Au milieu de cette scène de mort, le vieux Ralph se leva tout à coup, les yeux égarés, en poussant un cri terrible qui ressemblait au hurlement d’une bête sauvage plutôt qu’à la voix humaine, et s’élança sur Abigaïl Pray, comme un tigre sur sa proie, tandis que tout ce qui l’entourait frémissait d’horreur et d’épouvante.
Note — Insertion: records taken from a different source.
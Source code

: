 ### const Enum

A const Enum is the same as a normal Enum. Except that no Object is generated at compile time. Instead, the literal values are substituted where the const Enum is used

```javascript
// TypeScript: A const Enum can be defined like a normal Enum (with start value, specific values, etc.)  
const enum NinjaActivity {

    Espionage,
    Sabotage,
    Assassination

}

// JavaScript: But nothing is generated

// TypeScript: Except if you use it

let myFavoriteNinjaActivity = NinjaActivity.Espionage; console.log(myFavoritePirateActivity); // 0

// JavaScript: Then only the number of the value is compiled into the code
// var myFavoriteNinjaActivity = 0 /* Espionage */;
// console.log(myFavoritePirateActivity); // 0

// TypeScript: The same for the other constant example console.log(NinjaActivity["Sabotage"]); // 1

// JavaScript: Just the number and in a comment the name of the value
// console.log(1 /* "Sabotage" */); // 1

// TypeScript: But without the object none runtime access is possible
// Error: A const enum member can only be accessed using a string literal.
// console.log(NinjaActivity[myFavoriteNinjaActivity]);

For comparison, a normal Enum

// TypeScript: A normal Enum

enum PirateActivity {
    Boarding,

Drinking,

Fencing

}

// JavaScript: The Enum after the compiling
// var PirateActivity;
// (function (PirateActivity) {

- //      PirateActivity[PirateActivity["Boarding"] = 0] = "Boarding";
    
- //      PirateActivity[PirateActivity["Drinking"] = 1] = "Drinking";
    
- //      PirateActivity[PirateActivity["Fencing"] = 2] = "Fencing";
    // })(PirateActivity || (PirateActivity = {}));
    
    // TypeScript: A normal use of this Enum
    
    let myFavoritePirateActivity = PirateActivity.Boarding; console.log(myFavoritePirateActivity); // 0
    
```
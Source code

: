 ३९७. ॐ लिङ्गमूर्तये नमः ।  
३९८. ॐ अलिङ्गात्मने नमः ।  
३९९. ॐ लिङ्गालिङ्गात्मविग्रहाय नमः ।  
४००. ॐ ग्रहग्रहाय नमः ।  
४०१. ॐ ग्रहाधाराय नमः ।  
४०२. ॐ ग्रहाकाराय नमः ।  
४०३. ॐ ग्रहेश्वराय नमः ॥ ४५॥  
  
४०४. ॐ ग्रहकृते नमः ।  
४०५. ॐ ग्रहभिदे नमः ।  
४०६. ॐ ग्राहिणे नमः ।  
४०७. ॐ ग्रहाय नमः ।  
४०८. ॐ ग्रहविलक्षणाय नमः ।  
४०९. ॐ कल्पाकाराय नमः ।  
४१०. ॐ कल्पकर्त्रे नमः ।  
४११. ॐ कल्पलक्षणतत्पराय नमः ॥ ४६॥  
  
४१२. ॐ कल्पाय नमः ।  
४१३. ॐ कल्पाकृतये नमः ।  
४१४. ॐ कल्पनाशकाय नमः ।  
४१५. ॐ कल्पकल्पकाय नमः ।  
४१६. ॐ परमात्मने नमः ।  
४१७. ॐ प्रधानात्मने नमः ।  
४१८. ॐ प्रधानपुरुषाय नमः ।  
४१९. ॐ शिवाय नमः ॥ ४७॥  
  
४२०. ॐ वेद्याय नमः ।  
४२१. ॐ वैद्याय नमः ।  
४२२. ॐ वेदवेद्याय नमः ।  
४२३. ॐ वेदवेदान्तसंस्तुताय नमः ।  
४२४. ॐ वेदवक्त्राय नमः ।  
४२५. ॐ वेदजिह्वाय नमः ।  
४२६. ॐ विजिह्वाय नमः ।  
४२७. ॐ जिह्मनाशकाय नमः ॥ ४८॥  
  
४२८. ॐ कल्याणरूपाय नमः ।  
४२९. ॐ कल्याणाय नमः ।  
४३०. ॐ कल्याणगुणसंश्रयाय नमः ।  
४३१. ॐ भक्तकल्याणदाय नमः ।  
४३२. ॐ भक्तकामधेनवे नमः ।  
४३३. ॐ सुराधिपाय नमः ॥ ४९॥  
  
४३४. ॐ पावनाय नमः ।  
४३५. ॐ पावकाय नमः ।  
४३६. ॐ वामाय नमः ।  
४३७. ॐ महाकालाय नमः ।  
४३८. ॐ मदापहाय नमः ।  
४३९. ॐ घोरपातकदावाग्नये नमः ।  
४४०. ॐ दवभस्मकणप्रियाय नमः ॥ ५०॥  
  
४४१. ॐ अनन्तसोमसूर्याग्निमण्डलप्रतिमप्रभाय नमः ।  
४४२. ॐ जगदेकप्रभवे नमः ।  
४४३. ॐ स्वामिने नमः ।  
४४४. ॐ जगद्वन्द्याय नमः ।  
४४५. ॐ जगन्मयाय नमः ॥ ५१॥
— Misérable ! s’écria-t-il en la secouant fortement par le bras, je te tiens maintenant ! Qu’on m’apporte le livre, le saint livre de la parole de Dieu, et qu’elle se damne par de nouveaux parjures !

— Monstre ! dit Lionel en s’avançant au secours d’Abigaïl, lâche cette femme à l’instant ! Et toi aussi tu m’as trompé, malgré tes cheveux blancs !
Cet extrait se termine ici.